DISTINGUER «SAVOIR ETRE» ET « SAVOIR-FAIRE»…

Elinkichari n’aime pas perdre du temps. Après une expérience
professionnelle éclaire en Tunisie, il s’installa en France où il exerça
quelques expériences dans des entreprises. Mais c’était sans compter avec sa
nature de perfectionniste et d’empêcheur de travailler en rond. Ce fonceur
réalise donc vite que sa force du travail et sa technicité sont ses
meilleurs atouts, pour voler de ses propres ailes, en ouvrant son propre
cabinet. Avec une réelle maîtrise de lui-même et son professionnalisme, il
se fraye son propre chemin. Dans son domaine d’activités – et toujours avec
une certaine longueur d’avance– il fait une juste évaluation de la
situation, lui donnant ainsi une idée claire de la cartographie de la
profession. Comme dans chaque métier, il faut avoir son «truc» qui fait
toujours «ce plus». De ce point de vue, ses compétences lui permettent
d’apprécier ce qu’il appelle «le savoir être » et le «savoir faire» des
compétences qu’il va chercher, traquer, solliciter et accompagner.

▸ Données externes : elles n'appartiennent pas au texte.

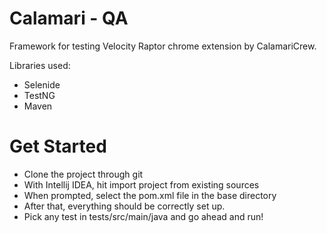 # Calamari - QA 

Framework for testing Velocity Raptor chrome extension by CalamariCrew.

Libraries used:
- Selenide
- TestNG
- Maven 

# Get Started 

- Clone the project through git
- With Intellij IDEA, hit import project from existing sources
- When prompted, select the pom.xml file in the base directory 
- After that, everything should be correctly set up.
- Pick any test in tests/src/main/java and go ahead and run!
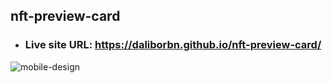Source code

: ## nft-preview-card

* ### Live site URL: https://daliborbn.github.io/nft-preview-card/
![mobile-design](https://user-images.githubusercontent.com/109923493/197357164-6cfb57b2-d039-44f5-88a1-3e4ee6164b49.jpg)
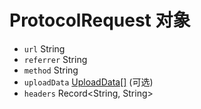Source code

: # ProtocolRequest 对象

* `url` String
* `referrer` String
* `method` String
* `uploadData` [UploadData[]](upload-data.md) (可选)
* `headers` Record<String, String>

On serait tenté de croire que son goût du challenge, lié à son audace, le
contraint à plus de risque pour se faire une place. En fait, il n’en est
rien ! S’il bouleverse un tantinet l’ordre établi en arrivant sur le marché,
quitte à accepter de n’être payé que si le candidat est embauché et en
n’exigeant pas d’exclusivité d’une mission de placement, c’est tout
simplement parce qu’ il trouve cela «plus juste pour l’entreprise et pour
lui
». Comment voulez-vous que SE accepte qu’il soit rémunéré si une
entreprise n’est pas satisfaite de son service ? L’idée ne lui effleure même
pas l’esprit.

«Embaucher le bon cadre, c’est augmenter la compétitivité d’une
entreprise. Quand une entreprise embauche le profil juste, elle gagne de
l’argent. Je travaille avec les plus grandes entreprises sur ce créneau
».

Dans ses bureaux, GEC reçoit une moyenne de 120 CV d’ingénieurs par jour.
Il les consulte un à un et n’en retient que 10%. A ce jour, il a convoqué
plus de 30.000 cadres et reçus l’équivalent de ce nombre multiplié par 10 de
CV. Son métier consiste à «chasser» les compétences. Il repère, suit,
sollicite, rencontre, évalue des milliers de profils, pour répondre aux
besoins de ses clients. C’est autant dire, une façon de faire quasiment de
la gestion de carrière.

«Je passe un entretien avec le candidats. Je valide ce qu’il sait faire
au niveau technique, étant moi-même aussi professionnel que lui. Je juge
l’ensemble en gardant en mémoire si le poste en question requiert plus de
charisme, d’ouverture, de mobilité… Dans notre métier nous intervenons sur
les 10 à 15% que les Ressources humaines des grandes entreprises ne
parviennent à gérer. Nous intervenons quand le profil est rare et très
difficile à trouver
», précise-t-il.

Satisfaire ses clients est son maître mot. Sa force effrénée de travail
est son incontestable atout. Saïd Elinkichari travaille jusqu’à 22h tous les
jours, épluchant lui-même les candidatures qui lui sont adressées, sauf le
week-end qu’il consacre à sa famille. Son cabinet n’est-il d’ailleurs pas le
plus ancien de France ? En 18 ans de métier, GEC n’a jamais perdu un client.
C’est sa fierté, mais comment peut- il en être autrement ? L’homme n’imagine
et ne peut envisager les choses autrement. «C’est un milieu très à la pointe
et le bouche à oreille fonctionne superbement
», indique-t-il. Réussite
exceptionnelle certes, mais dans son métier, on évolue aussi sur le fil du
rasoir, montrant que le combat n’est jamais acquis et qu’il faut être
toujours sur la brèche.

Au fil des ans, sa notoriété s’impose d’elle-même. En 2002, il intègre le
célèbre Who’s Who, qui répertorie les gens qui comptent en France.
Désormais, son nom figure parmi, les grands patrons, journalistes, députés,
avocats, artistes, intellectuel… Un genre de « club fermé » qui regroupe
quelque 20 000 «happy few». L’entrée dans cet annuaire est soumise à des
critères très rigoureux et sévères. En termes d’influence, il faut compter
avec eux dans tous secteurs d’activité confondus. Dans les TIC, il faut
compter effectivement avec lui !

Mais sa vie ne s’arrête pas là. Saïd Elinkichari met autant d’énergie
dans le réseau associatif. C’est ainsi qu’il est membre d’honneur de
l’association UNIR, en se mettant volontiers au service des jeunes d’origine
étrangère pour faciliter leur insertion. Il est aussi de l’association des
Tunisiens des grandes écoles (ATUGE) ; et contribue à des mouvements
politiques qui le consulte sur des questions économiques ou d’intégration.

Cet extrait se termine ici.